Stored items from a collection:
========
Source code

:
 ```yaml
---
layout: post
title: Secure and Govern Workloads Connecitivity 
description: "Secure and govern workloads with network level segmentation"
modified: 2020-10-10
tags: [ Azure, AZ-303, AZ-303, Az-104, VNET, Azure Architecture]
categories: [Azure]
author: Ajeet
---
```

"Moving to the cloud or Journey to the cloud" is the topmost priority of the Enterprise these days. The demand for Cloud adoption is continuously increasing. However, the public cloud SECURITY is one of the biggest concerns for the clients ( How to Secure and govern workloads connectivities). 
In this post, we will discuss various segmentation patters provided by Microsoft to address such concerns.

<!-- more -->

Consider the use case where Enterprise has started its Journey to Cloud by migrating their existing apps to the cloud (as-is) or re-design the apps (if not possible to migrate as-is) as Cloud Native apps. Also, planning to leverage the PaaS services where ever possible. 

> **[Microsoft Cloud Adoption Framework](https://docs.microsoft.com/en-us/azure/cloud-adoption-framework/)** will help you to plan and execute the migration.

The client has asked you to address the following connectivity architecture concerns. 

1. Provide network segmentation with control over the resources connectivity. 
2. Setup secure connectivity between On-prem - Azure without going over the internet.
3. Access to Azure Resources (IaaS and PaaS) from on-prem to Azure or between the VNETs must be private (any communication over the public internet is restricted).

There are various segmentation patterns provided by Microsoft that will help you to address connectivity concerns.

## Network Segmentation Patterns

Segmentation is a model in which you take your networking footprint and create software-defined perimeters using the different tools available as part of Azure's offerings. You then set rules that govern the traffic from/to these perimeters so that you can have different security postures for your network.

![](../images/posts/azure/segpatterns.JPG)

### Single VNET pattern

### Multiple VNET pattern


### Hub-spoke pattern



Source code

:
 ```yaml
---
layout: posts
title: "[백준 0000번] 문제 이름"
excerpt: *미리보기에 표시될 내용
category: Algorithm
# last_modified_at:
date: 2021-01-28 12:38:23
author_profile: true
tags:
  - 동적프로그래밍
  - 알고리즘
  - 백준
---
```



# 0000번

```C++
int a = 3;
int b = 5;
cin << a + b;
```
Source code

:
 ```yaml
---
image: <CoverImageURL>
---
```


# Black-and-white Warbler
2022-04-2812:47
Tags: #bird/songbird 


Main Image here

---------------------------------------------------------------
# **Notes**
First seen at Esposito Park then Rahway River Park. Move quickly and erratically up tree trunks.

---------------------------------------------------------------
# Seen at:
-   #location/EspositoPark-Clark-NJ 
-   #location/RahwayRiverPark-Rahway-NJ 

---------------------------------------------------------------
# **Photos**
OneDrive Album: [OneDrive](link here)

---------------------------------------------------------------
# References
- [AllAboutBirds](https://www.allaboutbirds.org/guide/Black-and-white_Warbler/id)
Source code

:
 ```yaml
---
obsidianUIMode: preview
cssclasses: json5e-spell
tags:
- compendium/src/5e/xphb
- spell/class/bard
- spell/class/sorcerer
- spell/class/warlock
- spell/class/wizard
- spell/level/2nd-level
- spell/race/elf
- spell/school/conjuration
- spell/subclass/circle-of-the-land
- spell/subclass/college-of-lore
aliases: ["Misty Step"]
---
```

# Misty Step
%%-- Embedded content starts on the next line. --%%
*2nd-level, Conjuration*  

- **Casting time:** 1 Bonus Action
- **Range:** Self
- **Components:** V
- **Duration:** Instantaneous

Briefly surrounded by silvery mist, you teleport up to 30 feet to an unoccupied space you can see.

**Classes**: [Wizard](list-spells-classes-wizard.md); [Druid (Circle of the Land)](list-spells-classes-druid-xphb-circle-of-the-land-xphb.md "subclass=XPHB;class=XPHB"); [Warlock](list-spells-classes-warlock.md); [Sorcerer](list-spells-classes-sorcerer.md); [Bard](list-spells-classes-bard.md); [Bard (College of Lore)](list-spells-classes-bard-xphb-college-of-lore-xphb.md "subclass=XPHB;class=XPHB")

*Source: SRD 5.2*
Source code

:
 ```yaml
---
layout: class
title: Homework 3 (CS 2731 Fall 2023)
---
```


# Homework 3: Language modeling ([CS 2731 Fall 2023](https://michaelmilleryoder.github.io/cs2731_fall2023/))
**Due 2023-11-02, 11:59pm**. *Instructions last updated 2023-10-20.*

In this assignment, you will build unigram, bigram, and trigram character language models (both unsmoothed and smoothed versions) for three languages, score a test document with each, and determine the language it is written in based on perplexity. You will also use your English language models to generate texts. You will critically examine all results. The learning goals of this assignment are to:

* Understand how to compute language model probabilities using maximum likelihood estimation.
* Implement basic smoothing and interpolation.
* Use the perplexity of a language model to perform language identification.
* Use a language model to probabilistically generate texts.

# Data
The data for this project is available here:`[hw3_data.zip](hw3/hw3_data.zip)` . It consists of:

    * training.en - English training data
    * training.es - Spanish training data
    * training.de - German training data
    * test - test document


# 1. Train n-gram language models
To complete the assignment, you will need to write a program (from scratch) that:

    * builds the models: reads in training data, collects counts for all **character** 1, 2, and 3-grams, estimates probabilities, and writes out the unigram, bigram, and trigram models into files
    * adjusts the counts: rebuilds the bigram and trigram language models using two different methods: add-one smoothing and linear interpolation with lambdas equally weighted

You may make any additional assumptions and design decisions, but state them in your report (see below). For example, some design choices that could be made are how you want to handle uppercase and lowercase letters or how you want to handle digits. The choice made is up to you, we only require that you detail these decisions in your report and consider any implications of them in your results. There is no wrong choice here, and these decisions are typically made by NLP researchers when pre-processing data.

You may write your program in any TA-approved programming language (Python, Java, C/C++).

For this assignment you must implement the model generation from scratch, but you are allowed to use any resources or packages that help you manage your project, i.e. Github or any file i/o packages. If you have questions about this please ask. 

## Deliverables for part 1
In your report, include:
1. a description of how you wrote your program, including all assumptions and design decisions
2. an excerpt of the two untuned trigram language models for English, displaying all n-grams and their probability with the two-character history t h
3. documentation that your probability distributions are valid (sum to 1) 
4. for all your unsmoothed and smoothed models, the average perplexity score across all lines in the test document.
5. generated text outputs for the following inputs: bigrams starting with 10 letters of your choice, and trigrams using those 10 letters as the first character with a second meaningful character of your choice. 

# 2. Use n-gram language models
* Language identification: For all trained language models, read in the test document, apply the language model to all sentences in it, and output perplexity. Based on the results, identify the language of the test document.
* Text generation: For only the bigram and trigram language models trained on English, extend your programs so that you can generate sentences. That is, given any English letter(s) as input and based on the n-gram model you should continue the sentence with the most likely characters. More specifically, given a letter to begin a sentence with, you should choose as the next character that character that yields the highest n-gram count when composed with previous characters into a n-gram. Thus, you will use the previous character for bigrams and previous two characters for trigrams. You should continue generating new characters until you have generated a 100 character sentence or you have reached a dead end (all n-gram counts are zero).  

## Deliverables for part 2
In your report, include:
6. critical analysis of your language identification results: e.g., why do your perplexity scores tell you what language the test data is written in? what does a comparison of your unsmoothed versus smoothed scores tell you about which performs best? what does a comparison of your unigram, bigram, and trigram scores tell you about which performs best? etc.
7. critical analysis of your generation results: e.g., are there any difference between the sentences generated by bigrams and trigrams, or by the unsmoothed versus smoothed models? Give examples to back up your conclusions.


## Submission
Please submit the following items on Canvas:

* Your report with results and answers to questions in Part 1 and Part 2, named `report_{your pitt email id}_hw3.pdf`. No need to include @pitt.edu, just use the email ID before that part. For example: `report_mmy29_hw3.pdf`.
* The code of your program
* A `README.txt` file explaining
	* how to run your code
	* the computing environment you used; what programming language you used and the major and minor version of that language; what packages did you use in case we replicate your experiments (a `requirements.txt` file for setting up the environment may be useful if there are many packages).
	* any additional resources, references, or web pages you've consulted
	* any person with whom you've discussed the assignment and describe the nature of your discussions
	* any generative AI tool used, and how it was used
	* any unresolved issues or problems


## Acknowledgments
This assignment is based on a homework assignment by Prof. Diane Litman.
========
# PROBLEM:
Keep only the lines from the one containing "it was used" to the end of the entries, and repeat them exactly.

# RESULT:
	* any generative AI tool used, and how it was used
	* any unresolved issues or problems


## Acknowledgments
This assignment is based on a homework assignment by Prof. Diane Litman.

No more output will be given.